Records provided: Begin

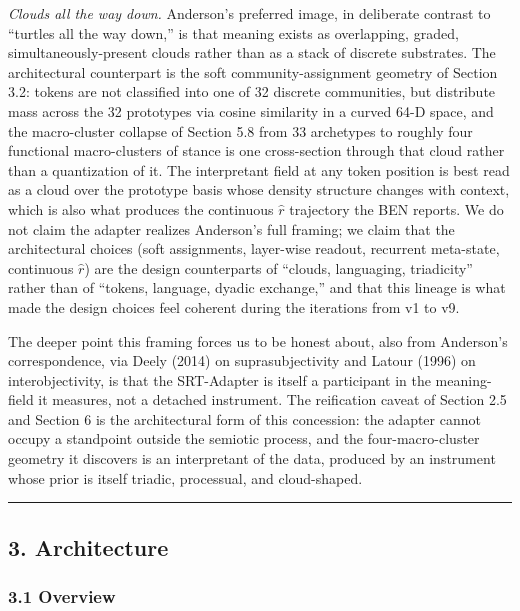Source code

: \documentclass[
  11pt]{article}
\begin{document}
\emph{Clouds all the way down.} Anderson's preferred image, in
deliberate contrast to ``turtles all the way down,'' is that meaning
exists as overlapping, graded, simultaneously-present clouds rather than
as a stack of discrete substrates. The architectural counterpart is the
soft community-assignment geometry of Section 3.2: tokens are not
classified into one of 32 discrete communities, but distribute mass
across the 32 prototypes via cosine similarity in a curved 64-D space,
and the macro-cluster collapse of Section 5.8 from 33 archetypes to
roughly four functional macro-clusters of stance is one cross-section
through that cloud rather than a quantization of it. The interpretant
field at any token position is best read as a cloud over the prototype
basis whose density structure changes with context, which is also what
produces the continuous \(\hat{r}\) trajectory the BEN reports. We do
not claim the adapter realizes Anderson's full framing; we claim that
the architectural choices (soft assignments, layer-wise readout,
recurrent meta-state, continuous \(\hat{r}\)) are the design
counterparts of ``clouds, languaging, triadicity'' rather than of
``tokens, language, dyadic exchange,'' and that this lineage is what
made the design choices feel coherent during the iterations from v1 to
v9.

The deeper point this framing forces us to be honest about, also from
Anderson's correspondence, via Deely (2014) on suprasubjectivity and
Latour (1996) on interobjectivity, is that the SRT-Adapter is itself a
participant in the meaning-field it measures, not a detached instrument.
The reification caveat of Section 2.5 and Section 6 is the architectural
form of this concession: the adapter cannot occupy a standpoint outside
the semiotic process, and the four-macro-cluster geometry it discovers
is an interpretant of the data, produced by an instrument whose prior is
itself triadic, processual, and cloud-shaped.

\begin{center}\rule{0.5\linewidth}{0.5pt}\end{center}

\subsection{3. Architecture}\label{architecture}

\subsubsection{3.1 Overview}\label{overview}
\end{document}
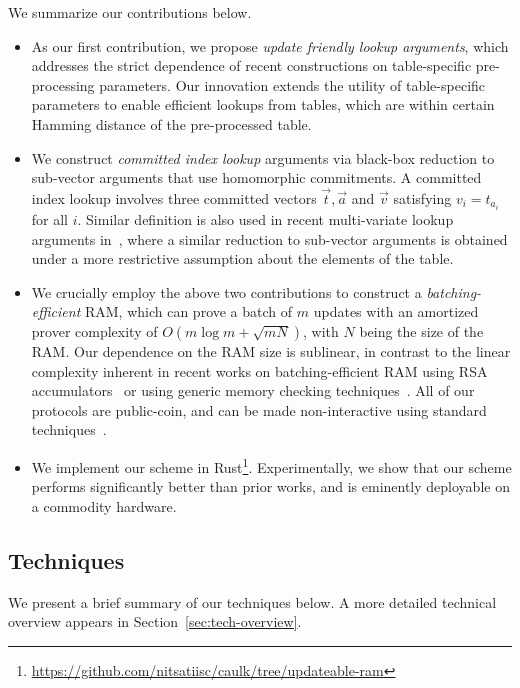 We summarize our contributions below.
\begin{itemize}[leftmargin=2em]
	\item As our first contribution, we propose {\em update friendly lookup arguments}, which addresses
	the strict dependence of recent constructions on table-specific pre-processing parameters. Our
	innovation extends the utility of table-specific parameters to enable efficient lookups from tables,
	which are within certain Hamming distance of the pre-processed table.
	\item We construct {\em committed index lookup} arguments via black-box reduction to
	sub-vector arguments that use homomorphic commitments. A committed index lookup involves
	three committed vectors $\vec{t},\vec{a}$ and $\vec{v}$ satisfying $v_i=t_{a_i}$ for all $i$. Similar
	definition is also used in recent multi-variate lookup arguments in~\cite{lasso}, where a similar reduction
	to sub-vector arguments is obtained under a more restrictive assumption about the elements of the table.
	\item We crucially employ the above two contributions to construct a {\em batching-efficient} RAM, which
	can prove a batch of $m$ updates with an amortized prover complexity of $O(m\log m + \sqrt{mN})$,
	with $N$ being the size of the RAM. Our dependence on the RAM size is sublinear, in contrast to the linear complexity
	inherent in recent works on batching-efficient RAM using RSA accumulators~\cite{USENIX:OWWB20,CCS:CFHKKO22} or using generic memory checking techniques~\cite{NDSS:WSRBW15,USENIX:BCTV14,C:BCGTV13,SP:ZGKPP18}. All of our protocols are public-coin, and can be made non-interactive using standard techniques~\cite{C:FiaSha86}. 
	
	\item We implement our scheme in Rust\footnote{\url{https://github.com/nitsatiisc/caulk/tree/updateable-ram}}.
	Experimentally, we show that our scheme performs significantly better than prior works,
	and is eminently deployable on a commodity hardware.
\end{itemize}


\subsection{Techniques}\label{subsec:techniques}

We present a brief summary of our techniques below. A more detailed technical overview appears in Section~\ref{sec:tech-overview}.

\smallskip

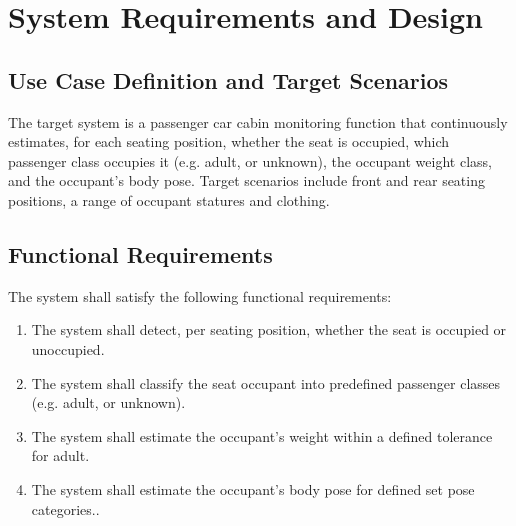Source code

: \chapter{System Requirements and Design}
\label{ch:system-requirements}

\section{Use Case Definition and Target Scenarios}
\label{sec:use-case-definition}
The target system is a passenger car cabin monitoring function that
continuously estimates, for each seating position, whether the seat is
occupied, which passenger class occupies it (e.g. adult, or unknown), the occupant weight class, and the occupant's
body pose. Target scenarios include front and rear seating positions, a range of occupant
statures and clothing.



\section{Functional Requirements}
\label{sec:functional-requirements}
The system shall satisfy the following functional requirements:
\begin{enumerate}
    \item[\textbf{FR-01}] The system shall detect, per seating position,
    whether the seat is occupied or unoccupied.
    \item[\textbf{FR-02}] The system shall classify the seat occupant into
    predefined passenger classes (e.g. adult, or unknown).
    \item[\textbf{FR-03}] The system shall estimate the occupant's weight
    within a defined tolerance for adult.
    \item[\textbf{FR-04}] The system shall estimate the occupant's body
    pose for defined set  pose categories..
\end{enumerate}


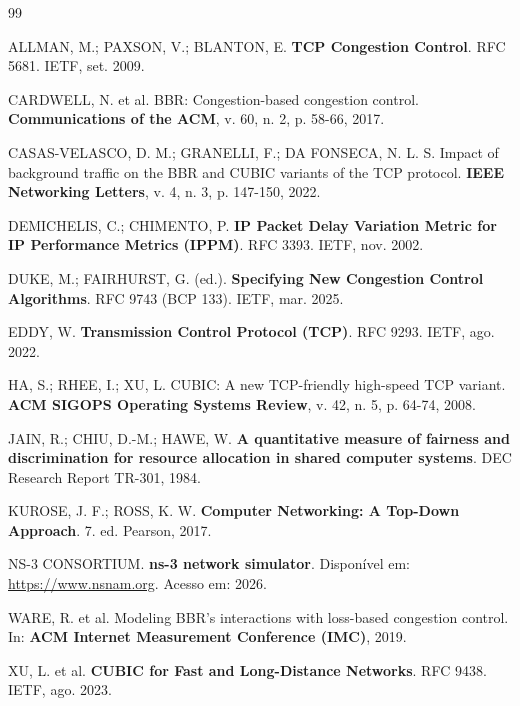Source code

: \documentclass[a4paper,12pt]{monografia}
\begin{document}
\begin{thebibliography}{99}

ALLMAN, M.; PAXSON, V.; BLANTON, E.
\textbf{TCP Congestion Control}.
RFC 5681. IETF, set. 2009.

CARDWELL, N. et al.
BBR: Congestion-based congestion control.
\textbf{Communications of the ACM}, v. 60, n. 2, p. 58-66, 2017.

CASAS-VELASCO, D. M.; GRANELLI, F.; DA FONSECA, N. L. S.
Impact of background traffic on the BBR and CUBIC variants of the TCP protocol.
\textbf{IEEE Networking Letters}, v. 4, n. 3, p. 147-150, 2022.

DEMICHELIS, C.; CHIMENTO, P.
\textbf{IP Packet Delay Variation Metric for IP Performance Metrics (IPPM)}.
RFC 3393. IETF, nov. 2002.

DUKE, M.; FAIRHURST, G. (ed.).
\textbf{Specifying New Congestion Control Algorithms}.
RFC 9743 (BCP 133). IETF, mar. 2025.

EDDY, W.
\textbf{Transmission Control Protocol (TCP)}.
RFC 9293. IETF, ago. 2022.

HA, S.; RHEE, I.; XU, L.
CUBIC: A new TCP-friendly high-speed TCP variant.
\textbf{ACM SIGOPS Operating Systems Review}, v. 42, n. 5, p. 64-74, 2008.

JAIN, R.; CHIU, D.-M.; HAWE, W.
\textbf{A quantitative measure of fairness and discrimination for resource allocation in shared computer systems}.
DEC Research Report TR-301, 1984.

KUROSE, J. F.; ROSS, K. W.
\textbf{Computer Networking: A Top-Down Approach}.
7. ed. Pearson, 2017.

NS-3 CONSORTIUM.
\textbf{ns-3 network simulator}.
Disponível em: \url{https://www.nsnam.org}. Acesso em: 2026.

WARE, R. et al.
Modeling BBR's interactions with loss-based congestion control.
In: \textbf{ACM Internet Measurement Conference (IMC)}, 2019.

XU, L. et al.
\textbf{CUBIC for Fast and Long-Distance Networks}.
RFC 9438. IETF, ago. 2023.

\end{thebibliography}
\end{document}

Records provided: End

■ Task objective ■
Copy the lines above exactly and exclude every image.

■ Exercise response ■
Source code

: \documentclass[
  11pt]{article}
\begin{document}
\emph{Clouds all the way down.} Anderson's preferred image, in
deliberate contrast to ``turtles all the way down,'' is that meaning
exists as overlapping, graded, simultaneously-present clouds rather than
as a stack of discrete substrates. The architectural counterpart is the
soft community-assignment geometry of Section 3.2: tokens are not
classified into one of 32 discrete communities, but distribute mass
across the 32 prototypes via cosine similarity in a curved 64-D space,
and the macro-cluster collapse of Section 5.8 from 33 archetypes to
roughly four functional macro-clusters of stance is one cross-section
through that cloud rather than a quantization of it. The interpretant
field at any token position is best read as a cloud over the prototype
basis whose density structure changes with context, which is also what
produces the continuous \(\hat{r}\) trajectory the BEN reports. We do
not claim the adapter realizes Anderson's full framing; we claim that
the architectural choices (soft assignments, layer-wise readout,
recurrent meta-state, continuous \(\hat{r}\)) are the design
counterparts of ``clouds, languaging, triadicity'' rather than of
``tokens, language, dyadic exchange,'' and that this lineage is what
made the design choices feel coherent during the iterations from v1 to
v9.

The deeper point this framing forces us to be honest about, also from
Anderson's correspondence, via Deely (2014) on suprasubjectivity and
Latour (1996) on interobjectivity, is that the SRT-Adapter is itself a
participant in the meaning-field it measures, not a detached instrument.
The reification caveat of Section 2.5 and Section 6 is the architectural
form of this concession: the adapter cannot occupy a standpoint outside
the semiotic process, and the four-macro-cluster geometry it discovers
is an interpretant of the data, produced by an instrument whose prior is
itself triadic, processual, and cloud-shaped.

\begin{center}\rule{0.5\linewidth}{0.5pt}\end{center}

\subsection{3. Architecture}\label{architecture}

\subsubsection{3.1 Overview}\label{overview}
\end{document}
 We summarize our contributions below.
\begin{itemize}[leftmargin=2em]
	\item As our first contribution, we propose {\em update friendly lookup arguments}, which addresses
	the strict dependence of recent constructions on table-specific pre-processing parameters. Our
	innovation extends the utility of table-specific parameters to enable efficient lookups from tables,
	which are within certain Hamming distance of the pre-processed table.
	\item We construct {\em committed index lookup} arguments via black-box reduction to
	sub-vector arguments that use homomorphic commitments. A committed index lookup involves
	three committed vectors $\vec{t},\vec{a}$ and $\vec{v}$ satisfying $v_i=t_{a_i}$ for all $i$. Similar
	definition is also used in recent multi-variate lookup arguments in~\cite{lasso}, where a similar reduction
	to sub-vector arguments is obtained under a more restrictive assumption about the elements of the table.
	\item We crucially employ the above two contributions to construct a {\em batching-efficient} RAM, which
	can prove a batch of $m$ updates with an amortized prover complexity of $O(m\log m + \sqrt{mN})$,
	with $N$ being the size of the RAM. Our dependence on the RAM size is sublinear, in contrast to the linear complexity
	inherent in recent works on batching-efficient RAM using RSA accumulators~\cite{USENIX:OWWB20,CCS:CFHKKO22} or using generic memory checking techniques~\cite{NDSS:WSRBW15,USENIX:BCTV14,C:BCGTV13,SP:ZGKPP18}. All of our protocols are public-coin, and can be made non-interactive using standard techniques~\cite{C:FiaSha86}. 
	
	\item We implement our scheme in Rust\footnote{\url{https://github.com/nitsatiisc/caulk/tree/updateable-ram}}.
	Experimentally, we show that our scheme performs significantly better than prior works,
	and is eminently deployable on a commodity hardware.
\end{itemize}


\subsection{Techniques}\label{subsec:techniques}

We present a brief summary of our techniques below. A more detailed technical overview appears in Section~\ref{sec:tech-overview}.

\smallskip

Source code

: \chapter{System Requirements and Design}
\label{ch:system-requirements}

\section{Use Case Definition and Target Scenarios}
\label{sec:use-case-definition}
The target system is a passenger car cabin monitoring function that
continuously estimates, for each seating position, whether the seat is
occupied, which passenger class occupies it (e.g. adult, or unknown), the occupant weight class, and the occupant's
body pose. Target scenarios include front and rear seating positions, a range of occupant
statures and clothing.



\section{Functional Requirements}
\label{sec:functional-requirements}
The system shall satisfy the following functional requirements:
\begin{enumerate}
    \item[\textbf{FR-01}] The system shall detect, per seating position,
    whether the seat is occupied or unoccupied.
    \item[\textbf{FR-02}] The system shall classify the seat occupant into
    predefined passenger classes (e.g. adult, or unknown).
    \item[\textbf{FR-03}] The system shall estimate the occupant's weight
    within a defined tolerance for adult.
    \item[\textbf{FR-04}] The system shall estimate the occupant's body
    pose for defined set  pose categories..
\end{enumerate}


Source code

: \documentclass[a4paper,12pt]{monografia}
\begin{document}
\begin{thebibliography}{99}

ALLMAN, M.; PAXSON, V.; BLANTON, E.
\textbf{TCP Congestion Control}.
RFC 5681. IETF, set. 2009.

CARDWELL, N. et al.
BBR: Congestion-based congestion control.
\textbf{Communications of the ACM}, v. 60, n. 2, p. 58-66, 2017.

CASAS-VELASCO, D. M.; GRANELLI, F.; DA FONSECA, N. L. S.
Impact of background traffic on the BBR and CUBIC variants of the TCP protocol.
\textbf{IEEE Networking Letters}, v. 4, n. 3, p. 147-150, 2022.

DEMICHELIS, C.; CHIMENTO, P.
\textbf{IP Packet Delay Variation Metric for IP Performance Metrics (IPPM)}.
RFC 3393. IETF, nov. 2002.

DUKE, M.; FAIRHURST, G. (ed.).
\textbf{Specifying New Congestion Control Algorithms}.
RFC 9743 (BCP 133). IETF, mar. 2025.

EDDY, W.
\textbf{Transmission Control Protocol (TCP)}.
RFC 9293. IETF, ago. 2022.

HA, S.; RHEE, I.; XU, L.
CUBIC: A new TCP-friendly high-speed TCP variant.
\textbf{ACM SIGOPS Operating Systems Review}, v. 42, n. 5, p. 64-74, 2008.

JAIN, R.; CHIU, D.-M.; HAWE, W.
\textbf{A quantitative measure of fairness and discrimination for resource allocation in shared computer systems}.
DEC Research Report TR-301, 1984.

KUROSE, J. F.; ROSS, K. W.
\textbf{Computer Networking: A Top-Down Approach}.
7. ed. Pearson, 2017.

NS-3 CONSORTIUM.
\textbf{ns-3 network simulator}.
Disponível em: \url{https://www.nsnam.org}. Acesso em: 2026.

WARE, R. et al.
Modeling BBR's interactions with loss-based congestion control.
In: \textbf{ACM Internet Measurement Conference (IMC)}, 2019.

XU, L. et al.
\textbf{CUBIC for Fast and Long-Distance Networks}.
RFC 9438. IETF, ago. 2023.

\end{thebibliography}
\end{document}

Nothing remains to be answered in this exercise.